* _PROBLEM DESCRIPTION_: Could you say how many lines below contain the word "information"? Give the number with no other text.

(Dataset entries)
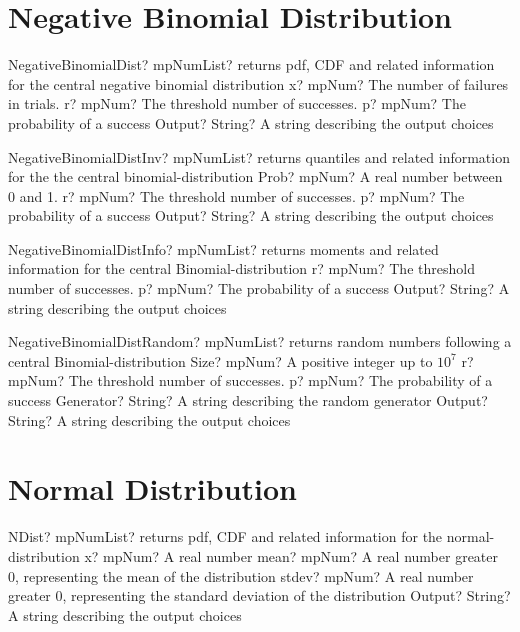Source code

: \documentclass[12pt,a4paper,openany]{book}
\begin{document}
\section{Negative Binomial Distribution}

\begin{mpFunctionsExtract}
\mpFunctionFour
{NegativeBinomialDist? mpNumList? returns pdf, CDF and related information for the central negative binomial distribution}
{x? mpNum? The number of failures in trials.}
{r? mpNum? The threshold number of successes.}
{p? mpNum? The probability of a success}
{Output? String? A string describing the output choices}
\end{mpFunctionsExtract}

\begin{mpFunctionsExtract}
\mpFunctionFour
{NegativeBinomialDistInv? mpNumList? returns quantiles and related information for the the central binomial-distribution}
{Prob? mpNum? A real number between 0 and 1.}
{r? mpNum? The threshold number of successes.}
{p? mpNum? The probability of a success}
{Output? String? A string describing the output choices}
\end{mpFunctionsExtract}

\begin{mpFunctionsExtract}
\mpFunctionThree
{NegativeBinomialDistInfo? mpNumList? returns moments and related information for the central Binomial-distribution}
{r? mpNum? The threshold number of successes.}
{p? mpNum? The probability of a success}
{Output? String? A string describing the output choices}
\end{mpFunctionsExtract}

\begin{mpFunctionsExtract}
\mpFunctionFive
{NegativeBinomialDistRandom? mpNumList? returns random numbers following a central Binomial-distribution}
{Size? mpNum? A positive integer up to $10^7$}
{r? mpNum? The threshold number of successes.}
{p? mpNum? The probability of a success}
{Generator? String? A string describing the random generator}
{Output? String? A string describing the output choices}
\end{mpFunctionsExtract}

\section{Normal Distribution}

\begin{mpFunctionsExtract}
\mpFunctionFour
{NDist? mpNumList? returns pdf, CDF and related information for the normal-distribution}
{x? mpNum? A real number}
{mean? mpNum? A real number greater 0, representing the mean of the distribution}
{stdev? mpNum? A real number greater 0, representing the standard deviation of the distribution}
{Output? String? A string describing the output choices}
\end{mpFunctionsExtract}
\end{document}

* _SOLUTION FOR THIS TASK_: 4